It has been a long, long time since I have written anything at all regarding law enforcement. The computer has been screaming at me to write something, anything! It’s taken me some time to figure out what it is I need to say. What can I write that will help? The truth of the matter is that there is honestly nothing I can write, nothing I can say that will solve today’s issues between a small minority of the public and law enforcement. I will never make overt attempts to sway public opinion. My solution to the problem is to simply DO MY JOB. As much as I want to make a difference in a person’s opinion by means of debate, I know it will be a futile attempt. I am relatively new to this lifestyle and this profession. I count that as a blessing because it gives me a fresh, unadulterated view on our current environment. It allows me to be honest with myself and with others. That being said, I hope a little bit of honesty will go a long way.

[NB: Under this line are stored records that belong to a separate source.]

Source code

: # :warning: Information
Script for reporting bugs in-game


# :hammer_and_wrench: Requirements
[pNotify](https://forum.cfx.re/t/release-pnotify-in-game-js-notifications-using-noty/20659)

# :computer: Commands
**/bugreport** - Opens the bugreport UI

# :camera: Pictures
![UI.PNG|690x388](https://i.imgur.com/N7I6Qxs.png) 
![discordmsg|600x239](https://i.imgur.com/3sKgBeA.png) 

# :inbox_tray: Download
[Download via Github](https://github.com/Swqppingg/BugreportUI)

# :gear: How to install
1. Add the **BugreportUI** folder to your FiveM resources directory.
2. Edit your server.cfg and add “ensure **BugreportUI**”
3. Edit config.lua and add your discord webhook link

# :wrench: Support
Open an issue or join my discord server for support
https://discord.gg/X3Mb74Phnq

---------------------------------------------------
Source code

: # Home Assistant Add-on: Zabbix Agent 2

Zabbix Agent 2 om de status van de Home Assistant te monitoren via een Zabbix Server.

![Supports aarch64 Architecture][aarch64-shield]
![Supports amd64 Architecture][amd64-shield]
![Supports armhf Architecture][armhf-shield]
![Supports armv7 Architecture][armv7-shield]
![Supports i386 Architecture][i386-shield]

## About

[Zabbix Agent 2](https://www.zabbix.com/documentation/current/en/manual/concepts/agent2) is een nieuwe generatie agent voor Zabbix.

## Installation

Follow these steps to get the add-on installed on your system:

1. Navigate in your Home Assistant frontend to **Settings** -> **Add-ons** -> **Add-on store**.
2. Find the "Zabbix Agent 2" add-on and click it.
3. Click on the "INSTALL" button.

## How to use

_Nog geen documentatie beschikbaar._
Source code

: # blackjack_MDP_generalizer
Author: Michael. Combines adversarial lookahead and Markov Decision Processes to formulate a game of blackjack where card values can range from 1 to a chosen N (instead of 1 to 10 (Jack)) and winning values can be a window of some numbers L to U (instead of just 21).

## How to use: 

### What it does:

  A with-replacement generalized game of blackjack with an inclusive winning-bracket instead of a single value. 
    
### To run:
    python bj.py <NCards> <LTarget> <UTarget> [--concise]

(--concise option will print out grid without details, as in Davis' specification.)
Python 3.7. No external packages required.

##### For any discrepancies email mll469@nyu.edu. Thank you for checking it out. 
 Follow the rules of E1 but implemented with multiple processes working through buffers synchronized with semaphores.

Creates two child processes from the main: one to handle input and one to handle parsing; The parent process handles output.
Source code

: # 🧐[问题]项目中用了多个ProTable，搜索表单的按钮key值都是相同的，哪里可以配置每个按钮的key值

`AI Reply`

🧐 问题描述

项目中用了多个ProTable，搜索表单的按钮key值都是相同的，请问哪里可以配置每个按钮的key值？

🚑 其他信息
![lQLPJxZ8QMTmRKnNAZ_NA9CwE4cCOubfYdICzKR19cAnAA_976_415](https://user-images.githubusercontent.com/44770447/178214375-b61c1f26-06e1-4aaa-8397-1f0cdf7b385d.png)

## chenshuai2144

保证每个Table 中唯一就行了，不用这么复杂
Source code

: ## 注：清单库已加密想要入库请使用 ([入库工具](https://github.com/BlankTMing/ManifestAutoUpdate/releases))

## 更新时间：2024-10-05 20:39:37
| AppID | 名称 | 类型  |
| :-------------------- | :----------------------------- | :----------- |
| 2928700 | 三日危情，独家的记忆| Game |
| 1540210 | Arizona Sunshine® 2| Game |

The night of the Dallas, Texas massacre on law enforcement, I was out on patrol. I have made it a habit that, while on duty, my phone is put to the side. This allows me to concentrate on my surroundings and maintain a level of safety that “eyes on the phone” cannot provide. The news of Dallas did not come from my phone, but from my fellow officers. The details were few. I cannot describe the feeling that overcame me that night, even with the minimal idea of what was truly going on down south. It was a feeling of true fear. As an officer, I was scared. There is no other way to put it. I did not like this feeling, I never will. Simply put, that night, the idea of law enforcement changed for me forever. I would be lying if I said it didn’t make me second guess my career choice. I was forced into an immediate period of self reflection and evaluation. I was out on the job, as fellow officers were being murdered. I was not a simple spectator to these events, I was a member of the profession that was, and currently is, being directly targeted. I had to make a decision right then and right there. Do I ride out my shift, doing the minimum and re-evaluate at home, with the family, or do I continue on as I had previously done, with a new sense of what it means to be a police officer?
The decision I made was quick and clear; but not in the absence of complete fear. I will continue on as I did in the beginning, there is no other option. Family will inevitably ask “why?” and they will not understand the answer. They know I am scared, they can see it on my face, hear it in my voice; my wife can feel it when I leave for the day and she can feel the weight lifted when the sound of velcro is being stripped off my chest after a 12 hour shift. She doesn’t need to know what happened during the previous 12 hours, there is nothing much to be said. She knows I am home and that is all that matters in that very moment. Ask me today why I do what I do and I will have a hard time putting an answer into words. Simply put, the fear of my own safety drives my motivation to be a better officer, if not for myself, for the men and women to my left and to my right. Knowing that I am scared allows me to know that everyone else in my job is scared. This is not an adverse relationship between variables; the stronger my fear, the stronger my drive, the more aware I am. Fear is what drives us in this job. If I feel fear, even as I wear a vest and carry a gun, how fearful must the public be? It is in this fear that I can associate with the public, that I can gain common ground, that I can create a positive contact in a negative situation.
I can remember being young, assuming and simply knowing that when a police officer was present, everything was OKAY. In my times of fear, I wanted the police there, they made everything safe.
I am not alone in my sentiments and in my feelings, which is the very reason I say that in my fear, because I am scared, I will not back down.